Your views on failure may dictate your chances of ultimate success in achieving important goals. Do you see failure as an end, or as a means to an end?

How we think about and respond to failure may determine not only how well we cope when things go wrong but also the chances of our pushing on to achieve success.

It’s helpful, then, to question our preconceptions and identify our mindset on this most pervasive life experience. We all fail, from the toddler learning to walk and falling down, to the entrepreneur filing for bankruptcy. Do we learn from our mistakes, or do we keep repeating them? Does the fear of failure limit us, or does it enable us?

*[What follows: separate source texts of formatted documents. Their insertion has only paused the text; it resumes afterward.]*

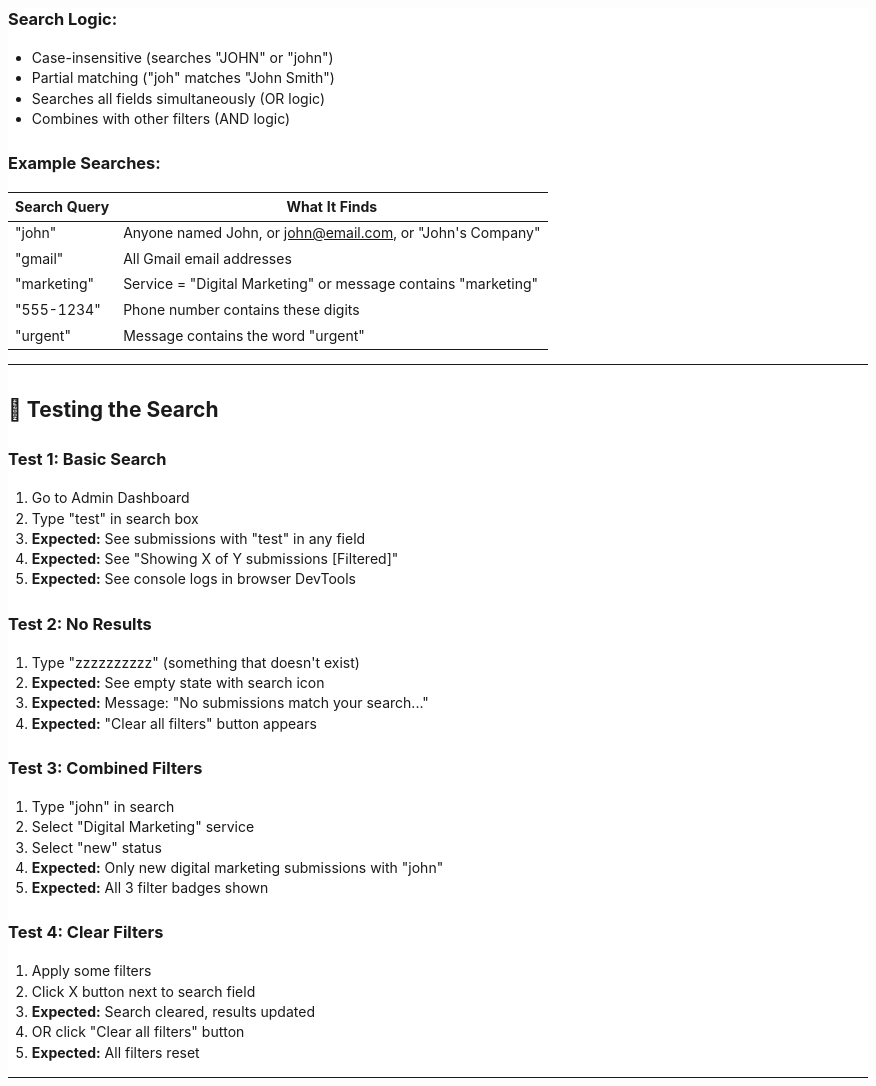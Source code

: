 ### **Search Logic:**
- Case-insensitive (searches "JOHN" or "john")
- Partial matching ("joh" matches "John Smith")
- Searches all fields simultaneously (OR logic)
- Combines with other filters (AND logic)

### **Example Searches:**
| Search Query | What It Finds |
|-------------|---------------|
| "john" | Anyone named John, or john@email.com, or "John's Company" |
| "gmail" | All Gmail email addresses |
| "marketing" | Service = "Digital Marketing" or message contains "marketing" |
| "555-1234" | Phone number contains these digits |
| "urgent" | Message contains the word "urgent" |

---

## 🧪 Testing the Search

### **Test 1: Basic Search**
1. Go to Admin Dashboard
2. Type "test" in search box
3. **Expected:** See submissions with "test" in any field
4. **Expected:** See "Showing X of Y submissions [Filtered]"
5. **Expected:** See console logs in browser DevTools

### **Test 2: No Results**
1. Type "zzzzzzzzzz" (something that doesn't exist)
2. **Expected:** See empty state with search icon
3. **Expected:** Message: "No submissions match your search..."
4. **Expected:** "Clear all filters" button appears

### **Test 3: Combined Filters**
1. Type "john" in search
2. Select "Digital Marketing" service
3. Select "new" status
4. **Expected:** Only new digital marketing submissions with "john"
5. **Expected:** All 3 filter badges shown

### **Test 4: Clear Filters**
1. Apply some filters
2. Click X button next to search field
3. **Expected:** Search cleared, results updated
4. OR click "Clear all filters" button
5. **Expected:** All filters reset

---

In their contribution to David Hillson’s The Failure Files, Robert Morrall and Kirsty Patterson argue that, in our modern society, failure is taboo and that although many publications and programs highlight the keys to success, there is little on how to cope with failure. Talking about failure is akin to washing your dirty laundry in public—best out of sight and out of mind. Being labeled a failure by our peers or by the media is a damning indictment, something to be avoided at all costs.

Paradoxically, trying to avoid failure is more likely to ensure it. Innovation, creativity, resourcefulness and determination are all sidelined if we choose to play it safe. Morrall and Patterson offer another perspective: “Failure offers both the individual and, indeed, society the opportunity to ‘draw a line in the sand’, to learn from the mistakes made and to open new doors for the future. Failure can be a positive turning point in an individual’s life. It should be viewed not as something that holds the individual back but as an opportunity to follow a new path in life.”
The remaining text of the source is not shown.